* [WHAT YOU WILL DO]:
For the word "Chat", count the lines of the records that hold it, and give only that number.

* [Stored data]:
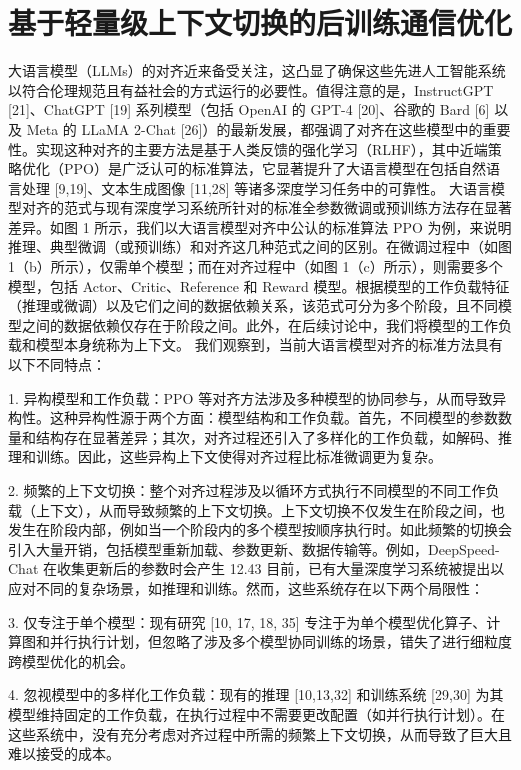 
\chapter{基于轻量级上下文切换的后训练通信优化}


大语言模型（LLMs）的对齐近来备受关注，这凸显了确保这些先进人工智能系统以符合伦理规范且有益社会的方式运行的必要性。值得注意的是，InstructGPT [21]、ChatGPT [19] 系列模型（包括 OpenAI 的 GPT-4 [20]、谷歌的 Bard [6] 以及 Meta 的 LLaMA 2-Chat [26]）的最新发展，都强调了对齐在这些模型中的重要性。实现这种对齐的主要方法是基于人类反馈的强化学习（RLHF），其中近端策略优化（PPO）是广泛认可的标准算法，它显著提升了大语言模型在包括自然语言处理 [9,19]、文本生成图像 [11,28] 等诸多深度学习任务中的可靠性。 
大语言模型对齐的范式与现有深度学习系统所针对的标准全参数微调或预训练方法存在显著差异。如图 1 所示，我们以大语言模型对齐中公认的标准算法 PPO 为例，来说明推理、典型微调（或预训练）和对齐这几种范式之间的区别。在微调过程中（如图 1（b）所示），仅需单个模型；而在对齐过程中（如图 1（c）所示），则需要多个模型，包括 Actor、Critic、Reference 和 Reward 模型。根据模型的工作负载特征（推理或微调）以及它们之间的数据依赖关系，该范式可分为多个阶段，且不同模型之间的数据依赖仅存在于阶段之间。此外，在后续讨论中，我们将模型的工作负载和模型本身统称为上下文。 
我们观察到，当前大语言模型对齐的标准方法具有以下不同特点： 

1.	异构模型和工作负载：PPO 等对齐方法涉及多种模型的协同参与，从而导致异构性。这种异构性源于两个方面：模型结构和工作负载。首先，不同模型的参数数量和结构存在显著差异；其次，对齐过程还引入了多样化的工作负载，如解码、推理和训练。因此，这些异构上下文使得对齐过程比标准微调更为复杂。 

2.	频繁的上下文切换：整个对齐过程涉及以循环方式执行不同模型的不同工作负载（上下文），从而导致频繁的上下文切换。上下文切换不仅发生在阶段之间，也发生在阶段内部，例如当一个阶段内的多个模型按顺序执行时。如此频繁的切换会引入大量开销，包括模型重新加载、参数更新、数据传输等。例如，DeepSpeed-Chat 在收集更新后的参数时会产生 12.43%
目前，已有大量深度学习系统被提出以应对不同的复杂场景，如推理和训练。然而，这些系统存在以下两个局限性： 

3.	仅专注于单个模型：现有研究 [10, 17, 18, 35] 专注于为单个模型优化算子、计算图和并行执行计划，但忽略了涉及多个模型协同训练的场景，错失了进行细粒度跨模型优化的机会。 

4.	忽视模型中的多样化工作负载：现有的推理 [10,13,32] 和训练系统 [29,30] 为其模型维持固定的工作负载，在执行过程中不需要更改配置（如并行执行计划）。在这些系统中，没有充分考虑对齐过程中所需的频繁上下文切换，从而导致了巨大且难以接受的成本。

* [EXERCISE RESPONSE]:
2